Uncharted Play Co-Founders Bring the Story of Their Success to Meredith
- By Melyssa Allen
- Published
Uncharted Play Co-Founders Jessica Matthews and Julia Silverman, who turned a college assignment into a business, presented Meredith’s Fall 2013 Convocation, “Innovate. Take a Chance. Change the World,” on October 2.
Matthews and Silverman shared the story of Uncharted Play’s beginnings. As juniors at Harvard, they co-invented a soccer ball that generates energy with each kick as part of an assignment in an engineering course for non-engineers.
“Innovation can come from the desire not to fail a class,” Silverman said.
Their invention, called the SOCCKET, is “an idea that is simple – generating energy from a soccer ball. It’s not complicated to think about, but it is very complicated to execute.”

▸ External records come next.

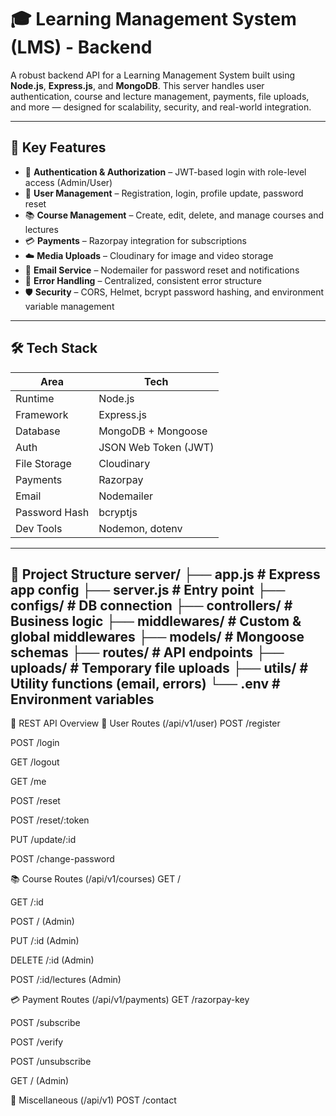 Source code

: # 🎓 Learning Management System (LMS) - Backend

A robust backend API for a Learning Management System built using **Node.js**, **Express.js**, and **MongoDB**. This server handles user authentication, course and lecture management, payments, file uploads, and more — designed for scalability, security, and real-world integration.

---

## 🚀 Key Features

- 🔐 **Authentication & Authorization** – JWT-based login with role-level access (Admin/User)  
- 👤 **User Management** – Registration, login, profile update, password reset  
- 📚 **Course Management** – Create, edit, delete, and manage courses and lectures  
- 💳 **Payments** – Razorpay integration for subscriptions  
- ☁️ **Media Uploads** – Cloudinary for image and video storage  
- 📧 **Email Service** – Nodemailer for password reset and notifications  
- 🧩 **Error Handling** – Centralized, consistent error structure  
- 🛡️ **Security** – CORS, Helmet, bcrypt password hashing, and environment variable management  

---

## 🛠️ Tech Stack

| Area           | Tech                        |
|----------------|-----------------------------|
| Runtime        | Node.js                     |
| Framework      | Express.js                  |
| Database       | MongoDB + Mongoose          |
| Auth           | JSON Web Token (JWT)        |
| File Storage   | Cloudinary                  |
| Payments       | Razorpay                    |
| Email          | Nodemailer                  |
| Password Hash  | bcryptjs                    |
| Dev Tools      | Nodemon, dotenv             |

---
📁 Project Structure
server/
├── app.js                     # Express app config
├── server.js                  # Entry point
├── configs/                   # DB connection
├── controllers/               # Business logic
├── middlewares/              # Custom & global middlewares
├── models/                   # Mongoose schemas
├── routes/                   # API endpoints
├── uploads/                  # Temporary file uploads
├── utils/                    # Utility functions (email, errors)
└── .env                      # Environment variables
---

🔌 REST API Overview
👤 User Routes (/api/v1/user)
POST /register

POST /login

GET /logout

GET /me

POST /reset

POST /reset/:token

PUT /update/:id

POST /change-password

📚 Course Routes (/api/v1/courses)
GET /

GET /:id

POST / (Admin)

PUT /:id (Admin)

DELETE /:id (Admin)

POST /:id/lectures (Admin)


💳 Payment Routes (/api/v1/payments)
GET /razorpay-key

POST /subscribe

POST /verify

POST /unsubscribe

GET / (Admin)

📩 Miscellaneous (/api/v1)
POST /contact
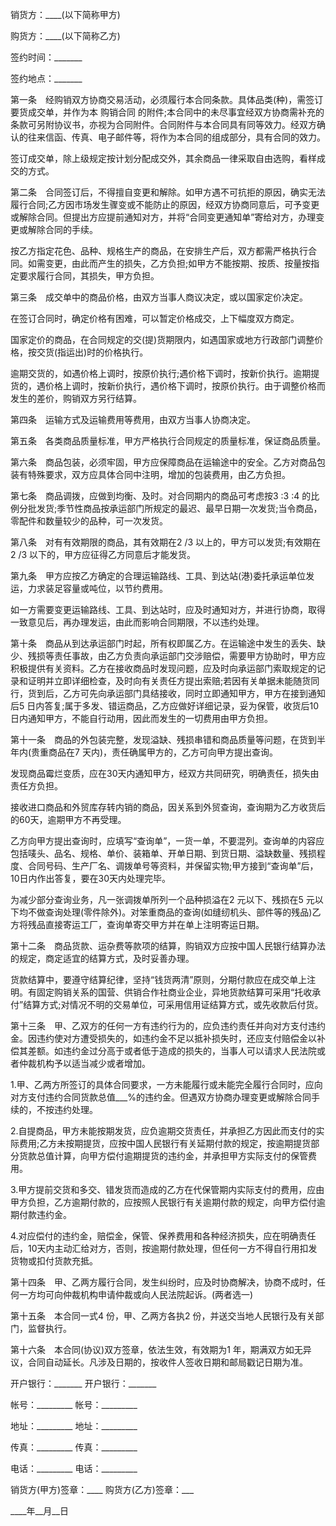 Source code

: 
 


销货方：____(以下简称甲方)


购货方：____(以下简称乙方)


签约时间：_______


签约地点：_______


第一条　经购销双方协商交易活动，必须履行本合同条款。具体品类(种)，需签订要货成交单，并作为本
购销合同
的附件;本合同中的未尽事宜经双方协商需补充的条款可另附协议书，亦视为合同附件。合同附件与本合同具有同等效力。经双方确认的往来信函、传真、电子邮件等，将作为本合同的组成部分，具有合同的效力。


签订成交单，除上级规定按计划分配成交外，其余商品一律采取自由选购，看样成交的方式。


第二条　合同签订后，不得擅自变更和解除。如甲方遇不可抗拒的原因，确实无法履行合同;乙方因市场发生骤变或不能防止的原因，经双方协商同意后，可予变更或解除合同。但提出方应提前通知对方，并将“合同变更通知单”寄给对方，办理变更或解除合同的手续。


按乙方指定花色、品种、规格生产的商品，在安排生产后，双方都需严格执行合同。如需变更，由此而产生的损失，乙方负担;如甲方不能按期、按质、按量按指定要求履行合同，其损失，甲方负担。


第三条　成交单中的商品价格，由双方当事人商议决定，或以国家定价决定。


在签订合同时，确定价格有困难，可以暂定价格成交，上下幅度双方商定。


国家定价的商品，在合同规定的交(提)货期限内，如遇国家或地方行政部门调整价格，按交货(指运出)时的价格执行。


逾期交货的，如遇价格上调时，按原价执行;遇价格下调时，按新价执行。逾期提货的，遇价格上调时，按新价执行，遇价格下调时，按原价执行。由于调整价格而发生的差价，购销双方另行结算。


第四条　运输方式及运输费用等费用，由双方当事人协商决定。


第五条　各类商品质量标准，甲方严格执行合同规定的质量标准，保证商品质量。


第六条　商品包装，必须牢固，甲方应保障商品在运输途中的安全。乙方对商品包装有特殊要求，双方应具体合同中注明，增加的包装费用，由乙方负担。


第七条　商品调拨，应做到均衡、及时。对合同期内的商品可考虑按3 ∶3 ∶4 的比例分批发货;季节性商品按承运部门所规定的最迟、最早日期一次发货;当令商品，零配件和数量较少的品种，可一次发货。


第八条　对有有效期限的商品，其有效期在2 /3 以上的，甲方可以发货;有效期在2 /3 以下的，甲方应征得乙方同意后才能发货。


第九条　甲方应按乙方确定的合理运输路线、工具、到达站(港)委托承运单位发运，力求装足容量或吨位，以节约费用。


如一方需要变更运输路线、工具、到达站时，应及时通知对方，并进行协商，取得一致意见后，再办理发运，由此而影响合同期限，不以违约处理。


第十条　商品从到达承运部门时起，所有权即属乙方。在运输途中发生的丢失、缺少、残损等责任事故，由乙方负责向承运部门交涉赔偿，需要甲方协助时，甲方应积极提供有关资料。乙方在接收商品时发现问题，应及时向承运部门索取规定的记录和证明并立即详细检查，及时向有关责任方提出索赔;若因有关单据未能随货同行，货到后，乙方可先向承运部门具结接收，同时立即通知甲方，甲方在接到通知后5 日内答复;属于多发、错运商品，乙方应做好详细记录，妥为保管，收货后10日内通知甲方，不能自行动用，因此而发生的一切费用由甲方负担。


第十一条　商品的外包装完整，发现溢缺、残损串错和商品质量等问题，在货到半年内(贵重商品在7 天内)，责任确属甲方的，乙方可向甲方提出查询。


发现商品霉烂变质，应在30天内通知甲方，经双方共同研究，明确责任，损失由责任方负担。


接收进口商品和外贸库存转内销的商品，因关系到外贸查询，查询期为乙方收货后的60天，逾期甲方不再受理。


乙方向甲方提出查询时，应填写“查询单”，一货一单，不要混列。查询单的内容应包括唛头、品名、规格、单价、装箱单、开单日期、到货日期、溢缺数量、残损程度、合同号码、生产厂名、调拨单号等资料，并保留实物;甲方接到“查询单”后，10日内作出答复，要在30天内处理完毕。


为减少部分查询业务，凡一张调拨单所列一个品种损溢在2 元以下、残损在5 元以下均不做查询处理(零件除外)。对笨重商品的查询(如缝纫机头、部件等的残品)乙方将残品直接寄运工厂，查询单寄交甲方并在单上注明寄运日期。


第十二条　商品货款、运杂费等款项的结算，购销双方应按中国人民银行结算办法的规定，商定适宜的结算方式，及时妥善办理。


货款结算中，要遵守结算纪律，坚持“钱货两清”原则，分期付款应在成交单上注明。有固定购销关系的国营、供销合作社商业企业，异地货款结算可采用“托收承付”结算方式;对情况不明的交易单位，可采用信用证结算方式，或先收款后付货。


第十三条　甲、乙双方的任何一方有违约行为的，应负违约责任并向对方支付违约金。因违约使对方遭受损失的，如违约金不足以抵补损失时，还应支付赔偿金以补偿其差额。如违约金过分高于或者低于造成的损失的，当事人可以请求人民法院或者仲裁机构予以适当减少或者增加。


1.甲、乙两方所签订的具体合同要求，一方未能履行或未能完全履行合同时，应向对方支付违约合同货款总值___%的违约金。但遇双方协商办理变更或解除合同手续的，不按违约处理。


2.自提商品，甲方未能按期发货，应负逾期交货责任，并承担乙方因此而支付的实际费用;乙方未按期提货，应按中国人民银行有关延期付款的规定，按逾期提货部分货款总值计算，向甲方偿付逾期提货的违约金，并承担甲方实际支付的保管费用。


3.甲方提前交货和多交、错发货而造成的乙方在代保管期内实际支付的费用，应由甲方负担，乙方逾期付款的，应按照人民银行有关逾期付款的规定，向甲方偿付逾期付款违约金。


4.对应偿付的违约金，赔偿金，保管、保养费用和各种经济损失，应在明确责任后，10天内主动汇给对方，否则，按逾期付款处理，但任何一方不得自行用扣发货物或扣付货款充抵。


第十四条　甲、乙两方履行合同，发生纠纷时，应及时协商解决，协商不成时，任何一方均可向仲裁机构申请仲裁或向人民法院起诉。(两者选一)


第十五条　本合同一式4 份，甲、乙两方各执2 份，并送交当地人民银行及有关部门，监督执行。


第十六条　本合同(协议)双方签章，依法生效，有效期为1 年，期满双方如无异议，合同自动延长。凡涉及日期的，按收件人签收日期和邮局戳记日期为准。


开户银行：_______                开户银行：_______


帐号：_________                  帐号：_________


地址：_________                  地址：_________


传真：_________                  传真：_________


电话：_________                  电话：_________


销货方(甲方)签章：____           购货方(乙方)签章：___


____年__月__日








 


 

 
 
 
 
 
  


  
 

  


  


  
 
 
 
 

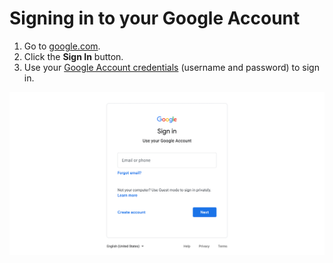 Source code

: # Signing in to your Google Account

1. Go to [google.com](https://www.google.com/).
2. Click the **Sign In** button.
3. Use your [Google Account credentials](creating-a-google-account.md) (username and password) to sign in.

![](../.gitbook/assets/google-sign-in-screen.png)
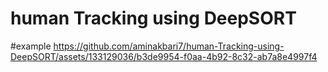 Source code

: # human Tracking using DeepSORT
 



#example
https://github.com/aminakbari7/human-Tracking-using-DeepSORT/assets/133129036/b3de9954-f0aa-4b92-8c32-ab7a8e4997f4

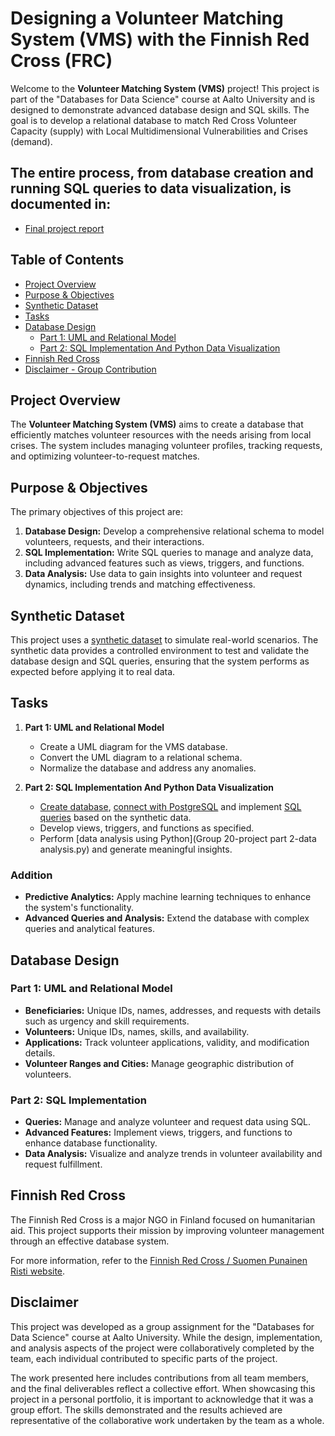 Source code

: # Designing a Volunteer Matching System (VMS) with the Finnish Red Cross (FRC)

Welcome to the **Volunteer Matching System (VMS)** project! This project is part of the "Databases for Data Science" course at Aalto University and is designed to demonstrate advanced database design and SQL skills. The goal is to develop a relational database to match Red Cross Volunteer Capacity (supply) with Local Multidimensional Vulnerabilities and Crises (demand).

## The entire process, from database creation and running SQL queries to data visualization, is documented in:
- [Final project report](https://github.com/DungTran-FI/Designing-A-Volunteer-Matching-System-with-Finnish-Red-Cross/blob/main/Group%2020%20-%20Final%20project%20deliverable%20package.pdf)

## Table of Contents

- [Project Overview](#project-overview)
- [Purpose & Objectives](#purpose--objectives)
- [Synthetic Dataset](#synthetic-dataset)
- [Tasks](#tasks)
- [Database Design](#database-design)
  - [Part 1: UML and Relational Model](#part-1-uml-and-relational-model)
  - [Part 2: SQL Implementation And Python Data Visualization](#Part-2-SQL-Implementation-And-Python-Data-Visualization)
- [Finnish Red Cross](#finnish-red-cross)
- [Disclaimer - Group Contribution](#disclaimer)


## Project Overview

The **Volunteer Matching System (VMS)** aims to create a database that efficiently matches volunteer resources with the needs arising from local crises. The system includes managing volunteer profiles, tracking requests, and optimizing volunteer-to-request matches.

## Purpose & Objectives

The primary objectives of this project are:
1. **Database Design:** Develop a comprehensive relational schema to model volunteers, requests, and their interactions.
2. **SQL Implementation:** Write SQL queries to manage and analyze data, including advanced features such as views, triggers, and functions.
3. **Data Analysis:** Use data to gain insights into volunteer and request dynamics, including trends and matching effectiveness.

## Synthetic Dataset

This project uses a [synthetic dataset](data.xlsx) to simulate real-world scenarios. The synthetic data provides a controlled environment to test and validate the database design and SQL queries, ensuring that the system performs as expected before applying it to real data.

## Tasks

1. **Part 1: UML and Relational Model**
   - Create a UML diagram for the VMS database.
   - Convert the UML diagram to a relational schema.
   - Normalize the database and address any anomalies.

2. **Part 2: SQL Implementation And Python Data Visualization**
   - [Create database](create_and_file_db_psql.sql), [connect with PostgreSQL](Group20_Python_create_database.py) and implement [SQL queries](Queries.sql) based on the synthetic data. 
   - Develop views, triggers, and functions as specified.
   - Perform [data analysis using Python](Group 20-project part 2-data analysis.py) and generate meaningful insights.

### Addition

- **Predictive Analytics:** Apply machine learning techniques to enhance the system's functionality.
- **Advanced Queries and Analysis:** Extend the database with complex queries and analytical features.

## Database Design

### Part 1: UML and Relational Model

- **Beneficiaries:** Unique IDs, names, addresses, and requests with details such as urgency and skill requirements.
- **Volunteers:** Unique IDs, names, skills, and availability.
- **Applications:** Track volunteer applications, validity, and modification details.
- **Volunteer Ranges and Cities:** Manage geographic distribution of volunteers.

### Part 2: SQL Implementation

- **Queries:** Manage and analyze volunteer and request data using SQL.
- **Advanced Features:** Implement views, triggers, and functions to enhance database functionality.
- **Data Analysis:** Visualize and analyze trends in volunteer availability and request fulfillment.

## Finnish Red Cross

The Finnish Red Cross is a major NGO in Finland focused on humanitarian aid. This project supports their mission by improving volunteer management through an effective database system.

For more information, refer to the [Finnish Red Cross / Suomen Punainen Risti website](https://www.redcross.fi/become-a-volunteer/?_gl=1*xmfpbl*_up*MQ..*_ga*MTA3NzMyMjgxLjE3MjI4NjUyOTI.*_ga_FMVLRNR4HM*MTcyMjg2NTI5MS4xLjAuMTcyMjg2NTI5MS4wLjAuMA..&gclid=Cj0KCQjw8MG1BhCoARIsAHxSiQmhio6MkeJXUGnz6DpHNzLAp39_tJ-SYiANoQmIi_Kt09lDjCd7V6QaAqcMEALw_wcB).

## Disclaimer
This project was developed as a group assignment for the "Databases for Data Science" course at Aalto University. While the design, implementation, and analysis aspects of the project were collaboratively completed by the team, each individual contributed to specific parts of the project.

The work presented here includes contributions from all team members, and the final deliverables reflect a collective effort. When showcasing this project in a personal portfolio, it is important to acknowledge that it was a group effort. The skills demonstrated and the results achieved are representative of the collaborative work undertaken by the team as a whole.
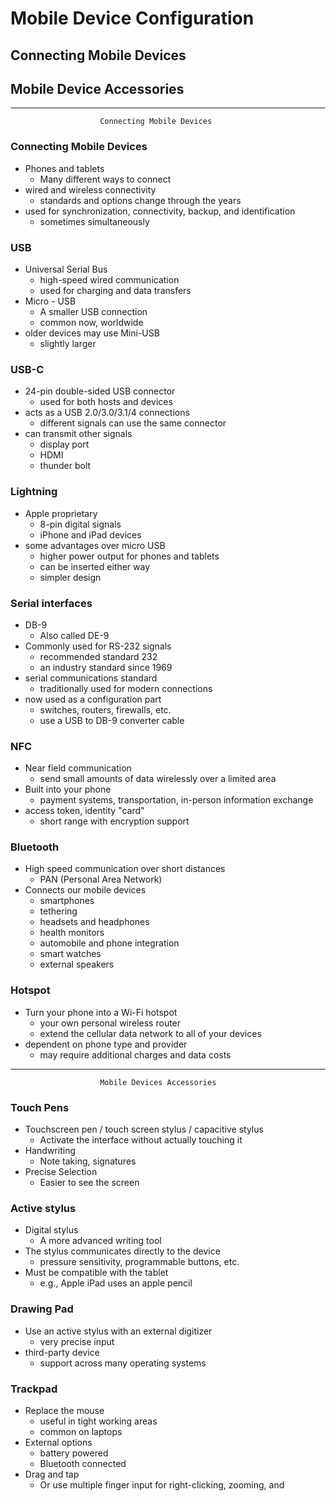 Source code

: # Mobile Device Configuration
## Connecting Mobile Devices
## Mobile Device Accessories

---
						Connecting Mobile Devices
### Connecting Mobile Devices
- Phones and tablets
	- Many different ways to connect
- wired and wireless connectivity
	- standards and options change through the years
- used for synchronization, connectivity, backup, and identification
	- sometimes simultaneously

### USB
- Universal Serial Bus
	- high-speed wired communication
	- used for charging and data transfers
- Micro - USB
	- A smaller USB connection
	- common now, worldwide
- older devices may use Mini-USB
	- slightly larger

### USB-C
- 24-pin double-sided USB connector
	- used for both hosts and devices
- acts as a USB 2.0/3.0/3.1/4 connections
	- different signals can use the same connector
- can transmit other signals
	- display port
	- HDMI
	- thunder bolt

### Lightning
- Apple proprietary
	- 8-pin digital signals
	- iPhone and iPad devices
- some advantages over micro USB
	- higher power output for phones and tablets
	- can be inserted either way
	- simpler design

### Serial interfaces
- DB-9
	- Also called DE-9
- Commonly used for RS-232 signals
	- recommended standard 232
	- an industry standard since 1969
- serial communications standard
	- traditionally used for modern connections
- now used as a configuration part
	- switches, routers, firewalls, etc.
	- use a USB to DB-9 converter cable

### NFC
- Near field communication
	- send small amounts of data wirelessly over a limited area
- Built into your phone
	- payment systems, transportation, in-person information exchange
- access token, identity "card"
	- short range with encryption support

### Bluetooth
- High speed communication over short distances
	- PAN (Personal Area Network)
- Connects our mobile devices
	- smartphones
	- tethering
	- headsets and headphones
	- health monitors
	- automobile and phone integration
	- smart watches
	- external speakers

### Hotspot
- Turn your phone into a Wi-Fi hotspot
	- your own personal wireless router
	- extend the cellular data network to all of your devices
- dependent on phone type and provider
	- may require additional charges and data costs

---
						Mobile Devices Accessories

### Touch Pens
 - Touchscreen pen / touch screen stylus / capacitive stylus
	 - Activate the interface without actually touching it
- Handwriting
	- Note taking, signatures
- Precise Selection
	- Easier to see the screen 

### Active stylus
- Digital stylus
	- A more advanced writing tool
- The stylus communicates directly to the device
	- pressure sensitivity, programmable buttons, etc.
- Must be compatible with the tablet
	- e.g., Apple iPad uses an apple pencil

### Drawing Pad
- Use an active stylus with an external digitizer
	- very precise input
- third-party device
	- support across many operating systems

### Trackpad
- Replace the mouse
	- useful in tight working areas
	- common on laptops
- External options
	- battery powered
	- Bluetooth connected
- Drag and tap
	- Or use multiple finger input for right-clicking, zooming, and  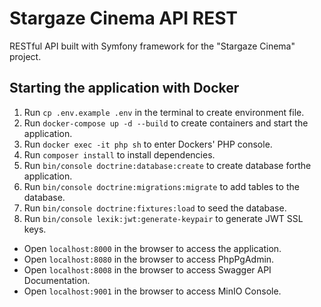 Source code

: # Stargaze Cinema API REST

RESTful API built with Symfony framework for the "Stargaze Cinema" project.

## Starting the application with Docker

1. Run `cp .env.example .env` in the terminal to create environment file.
2. Run `docker-compose up -d --build` to create containers and start the application.
3. Run `docker exec -it php sh` to enter Dockers' PHP console.
4. Run `composer install` to install dependencies.
5. Run `bin/console doctrine:database:create` to create database forthe application.
6. Run `bin/console doctrine:migrations:migrate` to add tables to the database.
7. Run `bin/console doctrine:fixtures:load` to seed the database.
8. Run `bin/console lexik:jwt:generate-keypair` to generate JWT SSL keys.

-   Open `localhost:8000` in the browser to access the application.
-   Open `localhost:8080` in the browser to access PhpPgAdmin.
-   Open `localhost:8008` in the browser to access Swagger API Documentation.
-   Open `localhost:9001` in the browser to access MinIO Console.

Bringing the SOCCKET from good idea to actual, sustainable, business has been a process that has taken more than four years. The SOCCKET is in production now, and has been distributed in developing countries, where it can power reading lights, cell phones and water purification devices. Harvard named them “Scientists of the Year” in 2012, and the SOCCKET has earned attention from the Clinton Global Initiative and The Colbert Report.
Uncharted Play is a for-profit social enterprise dedicated to improving lives through play. Matthews said “we have to create a sustainable system in order to really have an impact with our company and product … we are in the business of impact.”
Matthews said the company plans to operate in a one-to-one model, where consumers can purchase a product and another will be provided to a child in an underserved population. Uncharted Play would work in the way Tom’s does for shoes and Warby Parker does for eyewear.
A desire to create a lasting, sustainable business drove their decision to form Uncharted Play as a for-profit rather than non-profit organization. “In order to really have an impact, [the business] needs to be a true, honest part of people’s lives, as part of the economy,” Matthews said.
Silverman and Matthews hope their story inspires other college-aged women to take risks.
“Taking a risk at this stage of life is less of a life and death issue than it may be later. This has been an adventure, believing that we’ll make these opportunities happen,” Matthews said.
Silverman emphasized the importance of women supporting other women. While sexism exists in the corporate world, “we need to feel confident enough as women to draw attention to those things when they happen, so we can change them,” Silverman said.
The fall convocation was made possible by the Meredith College Convocation Committee, the Meredith Environmental Sustainability Initiative and the Margaret A. Cargill Foundation.